Each entry is to be output as written, so that none is missing.

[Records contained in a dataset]

==============================

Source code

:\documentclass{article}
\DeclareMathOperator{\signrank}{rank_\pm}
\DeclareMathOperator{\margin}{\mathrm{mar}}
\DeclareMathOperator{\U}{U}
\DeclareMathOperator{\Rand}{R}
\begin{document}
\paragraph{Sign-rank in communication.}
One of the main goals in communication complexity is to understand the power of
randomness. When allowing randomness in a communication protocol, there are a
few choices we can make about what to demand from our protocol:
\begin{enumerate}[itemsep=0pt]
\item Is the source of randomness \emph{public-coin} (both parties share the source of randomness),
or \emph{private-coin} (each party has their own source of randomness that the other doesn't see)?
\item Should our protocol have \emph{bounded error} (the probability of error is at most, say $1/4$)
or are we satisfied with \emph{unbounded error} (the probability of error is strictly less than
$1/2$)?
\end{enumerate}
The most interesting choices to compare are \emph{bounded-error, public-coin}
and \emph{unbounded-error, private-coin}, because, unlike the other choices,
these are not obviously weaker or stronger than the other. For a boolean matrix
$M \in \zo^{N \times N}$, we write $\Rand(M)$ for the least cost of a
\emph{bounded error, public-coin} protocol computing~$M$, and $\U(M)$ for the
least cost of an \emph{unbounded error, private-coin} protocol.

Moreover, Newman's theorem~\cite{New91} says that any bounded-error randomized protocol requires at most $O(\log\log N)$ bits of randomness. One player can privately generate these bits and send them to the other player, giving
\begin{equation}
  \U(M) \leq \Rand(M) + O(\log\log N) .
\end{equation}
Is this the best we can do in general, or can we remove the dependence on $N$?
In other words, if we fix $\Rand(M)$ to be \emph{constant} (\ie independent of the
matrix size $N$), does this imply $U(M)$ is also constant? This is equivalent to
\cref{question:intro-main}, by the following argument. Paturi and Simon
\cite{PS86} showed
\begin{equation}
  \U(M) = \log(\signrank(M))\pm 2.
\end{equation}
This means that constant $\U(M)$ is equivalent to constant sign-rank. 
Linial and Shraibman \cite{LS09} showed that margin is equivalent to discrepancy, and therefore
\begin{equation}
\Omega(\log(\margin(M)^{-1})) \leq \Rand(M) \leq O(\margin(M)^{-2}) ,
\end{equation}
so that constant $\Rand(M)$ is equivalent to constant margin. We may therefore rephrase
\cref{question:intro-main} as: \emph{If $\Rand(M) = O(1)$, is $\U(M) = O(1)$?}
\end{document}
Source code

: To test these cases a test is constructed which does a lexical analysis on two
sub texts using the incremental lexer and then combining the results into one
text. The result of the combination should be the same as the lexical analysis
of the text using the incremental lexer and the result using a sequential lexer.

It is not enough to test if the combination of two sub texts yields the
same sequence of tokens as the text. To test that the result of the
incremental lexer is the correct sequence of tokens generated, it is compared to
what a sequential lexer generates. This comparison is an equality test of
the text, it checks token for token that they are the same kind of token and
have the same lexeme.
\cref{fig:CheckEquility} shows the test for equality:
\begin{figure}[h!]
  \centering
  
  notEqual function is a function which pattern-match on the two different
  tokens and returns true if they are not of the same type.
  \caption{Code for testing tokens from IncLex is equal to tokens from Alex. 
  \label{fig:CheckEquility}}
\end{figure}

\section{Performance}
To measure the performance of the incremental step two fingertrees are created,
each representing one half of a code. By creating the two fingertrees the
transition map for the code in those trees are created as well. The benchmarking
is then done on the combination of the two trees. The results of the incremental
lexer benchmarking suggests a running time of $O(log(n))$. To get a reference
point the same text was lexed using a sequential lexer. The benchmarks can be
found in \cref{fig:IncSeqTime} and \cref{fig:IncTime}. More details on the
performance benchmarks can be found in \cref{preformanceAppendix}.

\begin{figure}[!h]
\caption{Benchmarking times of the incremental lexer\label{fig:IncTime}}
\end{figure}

==============================

• Answer to the problem
Source code

:\documentclass{article}
\DeclareMathOperator{\signrank}{rank_\pm}
\DeclareMathOperator{\margin}{\mathrm{mar}}
\DeclareMathOperator{\U}{U}
\DeclareMathOperator{\Rand}{R}
\begin{document}
\paragraph{Sign-rank in communication.}
One of the main goals in communication complexity is to understand the power of
randomness. When allowing randomness in a communication protocol, there are a
few choices we can make about what to demand from our protocol:
\begin{enumerate}[itemsep=0pt]
\item Is the source of randomness \emph{public-coin} (both parties share the source of randomness),
or \emph{private-coin} (each party has their own source of randomness that the other doesn't see)?
\item Should our protocol have \emph{bounded error} (the probability of error is at most, say $1/4$)
or are we satisfied with \emph{unbounded error} (the probability of error is strictly less than
$1/2$)?
\end{enumerate}
The most interesting choices to compare are \emph{bounded-error, public-coin}
and \emph{unbounded-error, private-coin}, because, unlike the other choices,
these are not obviously weaker or stronger than the other. For a boolean matrix
$M \in \zo^{N \times N}$, we write $\Rand(M)$ for the least cost of a
\emph{bounded error, public-coin} protocol computing~$M$, and $\U(M)$ for the
least cost of an \emph{unbounded error, private-coin} protocol.

Moreover, Newman's theorem~\cite{New91} says that any bounded-error randomized protocol requires at most $O(\log\log N)$ bits of randomness. One player can privately generate these bits and send them to the other player, giving
\begin{equation}
  \U(M) \leq \Rand(M) + O(\log\log N) .
\end{equation}
Is this the best we can do in general, or can we remove the dependence on $N$?
In other words, if we fix $\Rand(M)$ to be \emph{constant} (\ie independent of the
matrix size $N$), does this imply $U(M)$ is also constant? This is equivalent to
\cref{question:intro-main}, by the following argument. Paturi and Simon
\cite{PS86} showed
\begin{equation}
  \U(M) = \log(\signrank(M))\pm 2.
\end{equation}
This means that constant $\U(M)$ is equivalent to constant sign-rank. 
Linial and Shraibman \cite{LS09} showed that margin is equivalent to discrepancy, and therefore
\begin{equation}
\Omega(\log(\margin(M)^{-1})) \leq \Rand(M) \leq O(\margin(M)^{-2}) ,
\end{equation}
so that constant $\Rand(M)$ is equivalent to constant margin. We may therefore rephrase
\cref{question:intro-main} as: \emph{If $\Rand(M) = O(1)$, is $\U(M) = O(1)$?}
\end{document}
Source code

: To test these cases a test is constructed which does a lexical analysis on two
sub texts using the incremental lexer and then combining the results into one
text. The result of the combination should be the same as the lexical analysis
of the text using the incremental lexer and the result using a sequential lexer.

It is not enough to test if the combination of two sub texts yields the
same sequence of tokens as the text. To test that the result of the
incremental lexer is the correct sequence of tokens generated, it is compared to
what a sequential lexer generates. This comparison is an equality test of
the text, it checks token for token that they are the same kind of token and
have the same lexeme.
\cref{fig:CheckEquility} shows the test for equality:
\begin{figure}[h!]
  \centering
  
  notEqual function is a function which pattern-match on the two different
  tokens and returns true if they are not of the same type.
  \caption{Code for testing tokens from IncLex is equal to tokens from Alex. 
  \label{fig:CheckEquility}}
\end{figure}

\section{Performance}
To measure the performance of the incremental step two fingertrees are created,
each representing one half of a code. By creating the two fingertrees the
transition map for the code in those trees are created as well. The benchmarking
is then done on the combination of the two trees. The results of the incremental
lexer benchmarking suggests a running time of $O(log(n))$. To get a reference
point the same text was lexed using a sequential lexer. The benchmarks can be
found in \cref{fig:IncSeqTime} and \cref{fig:IncTime}. More details on the
performance benchmarks can be found in \cref{preformanceAppendix}.

\begin{figure}[!h]
\caption{Benchmarking times of the incremental lexer\label{fig:IncTime}}
\end{figure}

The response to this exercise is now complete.